> _What the task requires_
Write out the data exactly, please, and omit the pictures.

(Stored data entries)
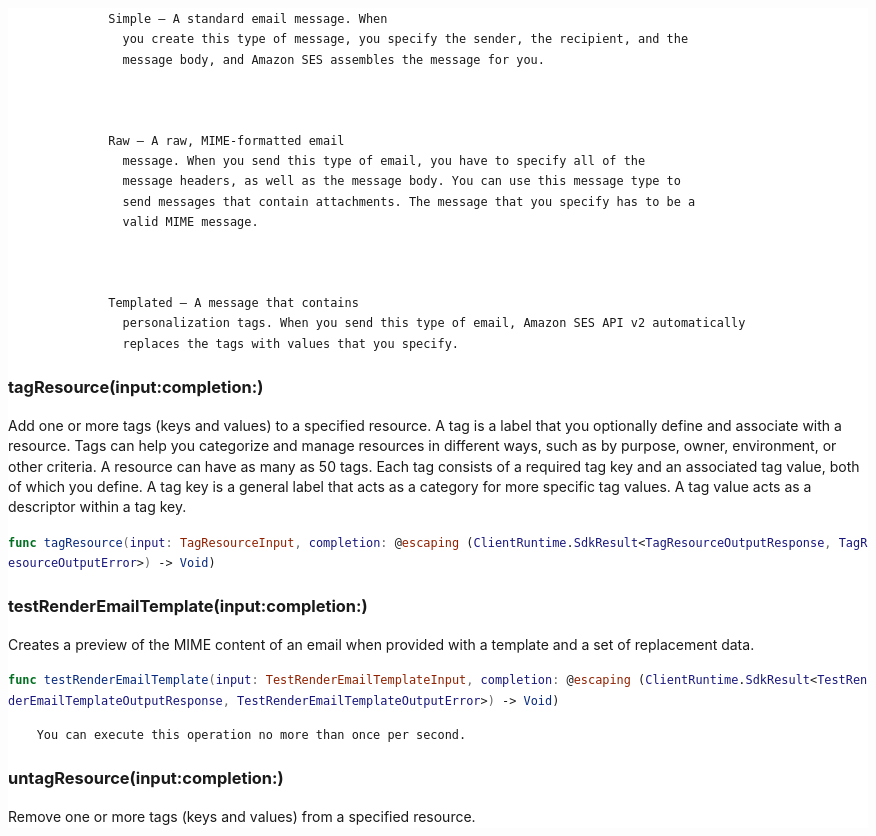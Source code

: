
 ``` 
              Simple – A standard email message. When
                you create this type of message, you specify the sender, the recipient, and the
                message body, and Amazon SES assembles the message for you.



              Raw – A raw, MIME-formatted email
                message. When you send this type of email, you have to specify all of the
                message headers, as well as the message body. You can use this message type to
                send messages that contain attachments. The message that you specify has to be a
                valid MIME message.



              Templated – A message that contains
                personalization tags. When you send this type of email, Amazon SES API v2 automatically
                replaces the tags with values that you specify.
```

### tagResource(input:​completion:​)

Add one or more tags (keys and values) to a specified resource. A
tag is a label that you optionally define and associate with a
resource. Tags can help you categorize and manage resources in different ways, such as
by purpose, owner, environment, or other criteria. A resource can have as many as 50
tags.
Each tag consists of a required tag key and an
associated tag value, both of which you define. A tag key is a
general label that acts as a category for more specific tag values. A tag value acts as
a descriptor within a tag key.

``` swift
func tagResource(input: TagResourceInput, completion: @escaping (ClientRuntime.SdkResult<TagResourceOutputResponse, TagResourceOutputError>) -> Void)
```

### testRenderEmailTemplate(input:​completion:​)

Creates a preview of the MIME content of an email when provided with a template and a
set of replacement data.

``` swift
func testRenderEmailTemplate(input: TestRenderEmailTemplateInput, completion: @escaping (ClientRuntime.SdkResult<TestRenderEmailTemplateOutputResponse, TestRenderEmailTemplateOutputError>) -> Void)
```

``` 
    You can execute this operation no more than once per second.
```

### untagResource(input:​completion:​)

Remove one or more tags (keys and values) from a specified resource.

> _Answer below_
Source code

:
 ``` 
              Simple – A standard email message. When
                you create this type of message, you specify the sender, the recipient, and the
                message body, and Amazon SES assembles the message for you.



              Raw – A raw, MIME-formatted email
                message. When you send this type of email, you have to specify all of the
                message headers, as well as the message body. You can use this message type to
                send messages that contain attachments. The message that you specify has to be a
                valid MIME message.



              Templated – A message that contains
                personalization tags. When you send this type of email, Amazon SES API v2 automatically
                replaces the tags with values that you specify.
```

### tagResource(input:​completion:​)

Add one or more tags (keys and values) to a specified resource. A
tag is a label that you optionally define and associate with a
resource. Tags can help you categorize and manage resources in different ways, such as
by purpose, owner, environment, or other criteria. A resource can have as many as 50
tags.
Each tag consists of a required tag key and an
associated tag value, both of which you define. A tag key is a
general label that acts as a category for more specific tag values. A tag value acts as
a descriptor within a tag key.

``` swift
func tagResource(input: TagResourceInput, completion: @escaping (ClientRuntime.SdkResult<TagResourceOutputResponse, TagResourceOutputError>) -> Void)
```

### testRenderEmailTemplate(input:​completion:​)

Creates a preview of the MIME content of an email when provided with a template and a
set of replacement data.

``` swift
func testRenderEmailTemplate(input: TestRenderEmailTemplateInput, completion: @escaping (ClientRuntime.SdkResult<TestRenderEmailTemplateOutputResponse, TestRenderEmailTemplateOutputError>) -> Void)
```

``` 
    You can execute this operation no more than once per second.
```

### untagResource(input:​completion:​)

Remove one or more tags (keys and values) from a specified resource.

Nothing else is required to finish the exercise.